If the drug companies are reporting their vaccine trial results in the same mathematical language customarily used in reports of other medical trials, which is apparently the case, your comment that they are "disastrous at talking about them" is unfair, and seemingly intended to create suspicion that they are trying to mislead.

## Kristian said,

November 19, 2020 @ 9:57 am

If I sold an amulet that is 90% effective at preventing shark attacks (let's assume it's for real), I don't think people in general would think this means that with the amulet your chances of not getting attacked at 9 in 10 and your chances of getting attacked are 1 in 10.

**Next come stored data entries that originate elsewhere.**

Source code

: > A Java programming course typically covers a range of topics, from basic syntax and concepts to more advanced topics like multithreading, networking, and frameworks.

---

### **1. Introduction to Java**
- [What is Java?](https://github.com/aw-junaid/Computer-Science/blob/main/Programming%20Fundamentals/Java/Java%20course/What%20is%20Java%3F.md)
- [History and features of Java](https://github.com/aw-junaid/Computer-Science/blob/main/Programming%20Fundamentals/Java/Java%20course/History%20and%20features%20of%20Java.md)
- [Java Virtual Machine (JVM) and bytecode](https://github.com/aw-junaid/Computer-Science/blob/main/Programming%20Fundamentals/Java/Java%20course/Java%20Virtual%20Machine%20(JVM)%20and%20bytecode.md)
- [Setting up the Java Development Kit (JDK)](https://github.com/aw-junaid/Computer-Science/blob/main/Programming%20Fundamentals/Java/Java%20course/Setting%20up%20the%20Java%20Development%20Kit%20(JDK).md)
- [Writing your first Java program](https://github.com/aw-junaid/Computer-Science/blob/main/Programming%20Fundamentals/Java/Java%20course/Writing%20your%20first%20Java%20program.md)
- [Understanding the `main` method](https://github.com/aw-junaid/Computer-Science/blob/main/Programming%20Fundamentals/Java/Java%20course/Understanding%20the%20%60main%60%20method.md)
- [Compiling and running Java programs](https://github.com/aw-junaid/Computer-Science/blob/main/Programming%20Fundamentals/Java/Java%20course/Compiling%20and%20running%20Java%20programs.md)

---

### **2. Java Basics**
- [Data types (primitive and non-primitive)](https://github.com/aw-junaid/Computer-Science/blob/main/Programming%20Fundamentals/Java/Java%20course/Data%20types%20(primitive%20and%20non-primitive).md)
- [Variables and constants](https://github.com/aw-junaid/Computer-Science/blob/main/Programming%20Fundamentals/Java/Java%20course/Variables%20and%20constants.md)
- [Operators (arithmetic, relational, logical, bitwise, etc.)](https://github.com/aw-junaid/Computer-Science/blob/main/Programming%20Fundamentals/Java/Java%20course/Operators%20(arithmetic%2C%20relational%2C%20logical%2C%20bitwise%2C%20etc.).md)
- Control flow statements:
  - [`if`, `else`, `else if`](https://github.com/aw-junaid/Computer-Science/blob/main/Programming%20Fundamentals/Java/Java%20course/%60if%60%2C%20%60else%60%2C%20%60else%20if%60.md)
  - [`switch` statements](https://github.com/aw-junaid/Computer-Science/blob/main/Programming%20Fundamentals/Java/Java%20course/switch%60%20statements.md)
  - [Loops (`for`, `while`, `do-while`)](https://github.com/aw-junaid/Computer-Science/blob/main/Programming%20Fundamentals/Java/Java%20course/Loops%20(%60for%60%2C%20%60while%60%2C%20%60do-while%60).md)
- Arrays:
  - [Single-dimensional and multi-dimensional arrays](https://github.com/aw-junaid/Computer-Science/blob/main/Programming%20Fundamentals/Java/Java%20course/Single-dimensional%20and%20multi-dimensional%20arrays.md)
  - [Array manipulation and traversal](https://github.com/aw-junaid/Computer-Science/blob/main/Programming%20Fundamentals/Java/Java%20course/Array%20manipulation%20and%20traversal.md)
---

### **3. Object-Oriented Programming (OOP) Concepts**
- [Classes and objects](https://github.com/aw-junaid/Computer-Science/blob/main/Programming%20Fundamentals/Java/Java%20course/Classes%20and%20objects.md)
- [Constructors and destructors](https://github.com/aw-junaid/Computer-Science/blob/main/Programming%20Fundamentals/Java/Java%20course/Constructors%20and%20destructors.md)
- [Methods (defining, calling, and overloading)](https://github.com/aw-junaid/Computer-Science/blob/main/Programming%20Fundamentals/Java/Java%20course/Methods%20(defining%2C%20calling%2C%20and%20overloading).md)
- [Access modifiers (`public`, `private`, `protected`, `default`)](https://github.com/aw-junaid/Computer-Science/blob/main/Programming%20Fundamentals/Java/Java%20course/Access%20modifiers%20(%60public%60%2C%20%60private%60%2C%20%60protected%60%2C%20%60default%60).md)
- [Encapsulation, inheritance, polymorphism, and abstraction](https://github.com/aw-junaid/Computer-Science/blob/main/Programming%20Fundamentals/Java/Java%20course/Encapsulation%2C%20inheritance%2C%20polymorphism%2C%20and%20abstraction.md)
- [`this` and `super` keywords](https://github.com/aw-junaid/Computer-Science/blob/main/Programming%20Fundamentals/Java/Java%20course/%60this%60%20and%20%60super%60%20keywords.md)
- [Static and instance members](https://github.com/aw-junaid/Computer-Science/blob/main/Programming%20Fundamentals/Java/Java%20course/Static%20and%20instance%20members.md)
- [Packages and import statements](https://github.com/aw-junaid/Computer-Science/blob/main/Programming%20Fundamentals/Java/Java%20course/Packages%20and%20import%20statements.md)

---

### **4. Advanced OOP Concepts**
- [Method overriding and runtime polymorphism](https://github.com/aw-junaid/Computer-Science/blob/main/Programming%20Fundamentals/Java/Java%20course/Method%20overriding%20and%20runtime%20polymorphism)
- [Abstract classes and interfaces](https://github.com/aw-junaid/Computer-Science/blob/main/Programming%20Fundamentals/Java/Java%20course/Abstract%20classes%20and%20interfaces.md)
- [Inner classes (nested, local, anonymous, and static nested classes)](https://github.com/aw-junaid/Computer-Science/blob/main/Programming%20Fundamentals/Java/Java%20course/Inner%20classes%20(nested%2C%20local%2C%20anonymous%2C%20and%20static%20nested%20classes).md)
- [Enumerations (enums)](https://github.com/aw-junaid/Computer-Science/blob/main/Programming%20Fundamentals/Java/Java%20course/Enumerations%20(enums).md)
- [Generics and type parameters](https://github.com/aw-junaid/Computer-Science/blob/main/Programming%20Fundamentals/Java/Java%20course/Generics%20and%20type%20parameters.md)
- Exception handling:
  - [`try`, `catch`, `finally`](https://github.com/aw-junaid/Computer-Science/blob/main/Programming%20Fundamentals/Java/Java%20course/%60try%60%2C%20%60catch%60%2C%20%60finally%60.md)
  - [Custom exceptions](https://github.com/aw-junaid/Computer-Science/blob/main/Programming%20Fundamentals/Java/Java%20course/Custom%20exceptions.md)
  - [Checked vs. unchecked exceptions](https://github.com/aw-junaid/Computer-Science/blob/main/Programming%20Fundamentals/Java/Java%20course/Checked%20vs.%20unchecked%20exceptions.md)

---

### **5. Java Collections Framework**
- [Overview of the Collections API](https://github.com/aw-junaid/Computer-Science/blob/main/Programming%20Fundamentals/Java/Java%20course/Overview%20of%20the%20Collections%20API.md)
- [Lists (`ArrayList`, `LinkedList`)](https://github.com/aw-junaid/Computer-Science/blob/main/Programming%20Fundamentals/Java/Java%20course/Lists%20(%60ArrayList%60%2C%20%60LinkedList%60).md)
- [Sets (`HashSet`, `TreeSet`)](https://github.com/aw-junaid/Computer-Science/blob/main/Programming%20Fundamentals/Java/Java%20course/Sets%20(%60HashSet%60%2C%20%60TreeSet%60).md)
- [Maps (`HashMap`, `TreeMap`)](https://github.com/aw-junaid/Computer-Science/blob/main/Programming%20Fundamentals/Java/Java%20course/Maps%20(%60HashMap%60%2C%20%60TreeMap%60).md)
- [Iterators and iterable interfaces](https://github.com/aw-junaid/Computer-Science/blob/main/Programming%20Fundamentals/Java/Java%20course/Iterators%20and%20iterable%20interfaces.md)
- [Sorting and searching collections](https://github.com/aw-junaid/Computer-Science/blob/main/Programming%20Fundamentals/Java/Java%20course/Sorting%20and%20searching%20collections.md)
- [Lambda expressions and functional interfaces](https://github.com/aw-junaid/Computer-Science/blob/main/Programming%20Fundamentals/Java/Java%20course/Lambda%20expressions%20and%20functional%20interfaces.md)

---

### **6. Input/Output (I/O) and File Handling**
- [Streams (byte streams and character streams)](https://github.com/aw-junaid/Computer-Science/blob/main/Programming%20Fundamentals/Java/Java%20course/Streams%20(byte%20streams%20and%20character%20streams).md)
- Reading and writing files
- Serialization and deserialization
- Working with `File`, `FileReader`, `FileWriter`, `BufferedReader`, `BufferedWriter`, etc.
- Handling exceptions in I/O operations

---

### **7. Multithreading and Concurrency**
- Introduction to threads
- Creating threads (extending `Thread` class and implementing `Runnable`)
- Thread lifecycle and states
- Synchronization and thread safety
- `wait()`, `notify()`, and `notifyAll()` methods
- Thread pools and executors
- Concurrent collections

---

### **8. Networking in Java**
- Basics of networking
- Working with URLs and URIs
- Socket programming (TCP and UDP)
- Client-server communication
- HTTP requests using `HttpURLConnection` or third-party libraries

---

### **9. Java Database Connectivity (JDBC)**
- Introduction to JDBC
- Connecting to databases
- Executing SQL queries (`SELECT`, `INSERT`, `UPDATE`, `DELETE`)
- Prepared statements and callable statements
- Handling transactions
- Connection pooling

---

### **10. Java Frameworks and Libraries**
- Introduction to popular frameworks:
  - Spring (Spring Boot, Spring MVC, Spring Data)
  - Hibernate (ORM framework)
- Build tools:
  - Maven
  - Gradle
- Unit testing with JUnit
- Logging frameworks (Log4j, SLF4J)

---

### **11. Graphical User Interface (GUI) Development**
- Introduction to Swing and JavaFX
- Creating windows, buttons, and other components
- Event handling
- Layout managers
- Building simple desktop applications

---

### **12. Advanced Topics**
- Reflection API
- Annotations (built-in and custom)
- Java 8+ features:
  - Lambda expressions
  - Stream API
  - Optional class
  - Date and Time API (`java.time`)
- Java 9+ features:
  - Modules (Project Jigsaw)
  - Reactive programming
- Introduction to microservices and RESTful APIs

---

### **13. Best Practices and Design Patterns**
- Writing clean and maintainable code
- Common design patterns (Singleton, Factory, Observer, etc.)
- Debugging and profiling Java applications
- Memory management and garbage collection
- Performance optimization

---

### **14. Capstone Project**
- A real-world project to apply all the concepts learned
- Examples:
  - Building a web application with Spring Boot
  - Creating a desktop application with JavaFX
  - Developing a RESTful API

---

Of course lots of people are very bad at math or allergic to math, so especially if they're asked a loaded question ("does it mean your chances of getting attacked with the amulet are 1 in 10?"), many people will probably say yes without thinking about it.

I agree with the general principle that statistical reporting is often confusing and it's often much clearer to be told what happened in the experiment (e.g. after X weeks x% of the vaccinated group had been infected and y% of the placebo group).

## Bloix said,

November 19, 2020 @ 10:15 am

"The problem with using the number of people in the study as the denominator is that presumably not all of them were exposed to covid-19."

You don't use the number of people in the study as the denominator. The number of people in the study is not used at all in calculating the efficacy. You use two numbers: the number of people infected in the control (placebo) group and the number infected in the vaccinated group. That's it.

"it's often much clearer to be told what happened in the experiment (e.g. after X weeks x% of the vaccinated group had been infected and y% of the placebo group)."

You don't use the percentage of each group that is infected to calculate the efficacy.

It's true that all the information you might want to know is not captured in the single data point that is the effective rate. There's a lot more information that can be gathered and presented in various ways.

But effective rates are useful, easy to calculate, easy to present, easy to grasp, and easy to compare with other studies. The press has reported them accurately. There's nothing stupid or nefarious going on here, and it's incomprehensible that people are unwilling to take the five minutes necessary to understand why this is so.

## ardj said,

November 19, 2020 @ 10:28 am

I take Bloix's point. But the question of equal exposure to the evil virus is a fair one. It seems to me that the only way to be sure of a reasonably accurate rate would be to deliberately expose test groups to the virus and keep control isolated, just as experimental subjects are infected with 'flu (if I recall correctly).

## Rose Eneri said,

November 19, 2020 @ 10:36 am

I have not been keeping up with news on the vaccine trials, but from what I've read here it seems that none of the trials discussed is of a "challenge" type. In other words, the people getting the actual vaccine are not subsequently intentionally exposed to the COVID virus. It seems to me that a challenge trial is the only way to establish real and true effectiveness.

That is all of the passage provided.